### Work item
The response should consist of the records that follow, repeated exactly.

### Data records
· · · ·

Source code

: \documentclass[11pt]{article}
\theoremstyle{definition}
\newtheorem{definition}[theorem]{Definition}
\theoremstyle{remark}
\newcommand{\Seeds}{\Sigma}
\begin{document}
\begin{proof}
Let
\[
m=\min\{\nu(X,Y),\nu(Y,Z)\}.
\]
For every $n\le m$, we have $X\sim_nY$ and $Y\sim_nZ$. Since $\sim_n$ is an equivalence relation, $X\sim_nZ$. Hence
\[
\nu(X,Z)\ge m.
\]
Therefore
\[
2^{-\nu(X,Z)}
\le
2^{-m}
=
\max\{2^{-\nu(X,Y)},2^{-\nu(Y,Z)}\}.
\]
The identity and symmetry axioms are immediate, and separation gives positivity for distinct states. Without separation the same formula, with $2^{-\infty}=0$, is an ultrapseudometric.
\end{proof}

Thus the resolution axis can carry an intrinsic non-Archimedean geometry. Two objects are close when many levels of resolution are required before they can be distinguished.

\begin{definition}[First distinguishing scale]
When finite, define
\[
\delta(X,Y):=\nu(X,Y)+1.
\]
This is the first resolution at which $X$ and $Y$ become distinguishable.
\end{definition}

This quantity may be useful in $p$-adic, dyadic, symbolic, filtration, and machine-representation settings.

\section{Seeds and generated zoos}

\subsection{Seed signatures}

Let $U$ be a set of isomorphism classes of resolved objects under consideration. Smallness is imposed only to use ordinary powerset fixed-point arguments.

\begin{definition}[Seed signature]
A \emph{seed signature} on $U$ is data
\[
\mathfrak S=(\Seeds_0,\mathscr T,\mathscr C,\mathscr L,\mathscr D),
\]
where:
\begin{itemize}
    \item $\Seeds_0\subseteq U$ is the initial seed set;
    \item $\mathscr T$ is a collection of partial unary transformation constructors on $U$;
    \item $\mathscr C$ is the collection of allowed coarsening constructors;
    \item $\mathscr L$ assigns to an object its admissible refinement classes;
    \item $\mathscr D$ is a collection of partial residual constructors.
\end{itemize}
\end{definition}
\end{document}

· · · ·

### Output
Source code

: \documentclass[11pt]{article}
\theoremstyle{definition}
\newtheorem{definition}[theorem]{Definition}
\theoremstyle{remark}
\newcommand{\Seeds}{\Sigma}
\begin{document}
\begin{proof}
Let
\[
m=\min\{\nu(X,Y),\nu(Y,Z)\}.
\]
For every $n\le m$, we have $X\sim_nY$ and $Y\sim_nZ$. Since $\sim_n$ is an equivalence relation, $X\sim_nZ$. Hence
\[
\nu(X,Z)\ge m.
\]
Therefore
\[
2^{-\nu(X,Z)}
\le
2^{-m}
=
\max\{2^{-\nu(X,Y)},2^{-\nu(Y,Z)}\}.
\]
The identity and symmetry axioms are immediate, and separation gives positivity for distinct states. Without separation the same formula, with $2^{-\infty}=0$, is an ultrapseudometric.
\end{proof}

Thus the resolution axis can carry an intrinsic non-Archimedean geometry. Two objects are close when many levels of resolution are required before they can be distinguished.

\begin{definition}[First distinguishing scale]
When finite, define
\[
\delta(X,Y):=\nu(X,Y)+1.
\]
This is the first resolution at which $X$ and $Y$ become distinguishable.
\end{definition}

This quantity may be useful in $p$-adic, dyadic, symbolic, filtration, and machine-representation settings.

\section{Seeds and generated zoos}

\subsection{Seed signatures}

Let $U$ be a set of isomorphism classes of resolved objects under consideration. Smallness is imposed only to use ordinary powerset fixed-point arguments.

\begin{definition}[Seed signature]
A \emph{seed signature} on $U$ is data
\[
\mathfrak S=(\Seeds_0,\mathscr T,\mathscr C,\mathscr L,\mathscr D),
\]
where:
\begin{itemize}
    \item $\Seeds_0\subseteq U$ is the initial seed set;
    \item $\mathscr T$ is a collection of partial unary transformation constructors on $U$;
    \item $\mathscr C$ is the collection of allowed coarsening constructors;
    \item $\mathscr L$ assigns to an object its admissible refinement classes;
    \item $\mathscr D$ is a collection of partial residual constructors.
\end{itemize}
\end{definition}
\end{document}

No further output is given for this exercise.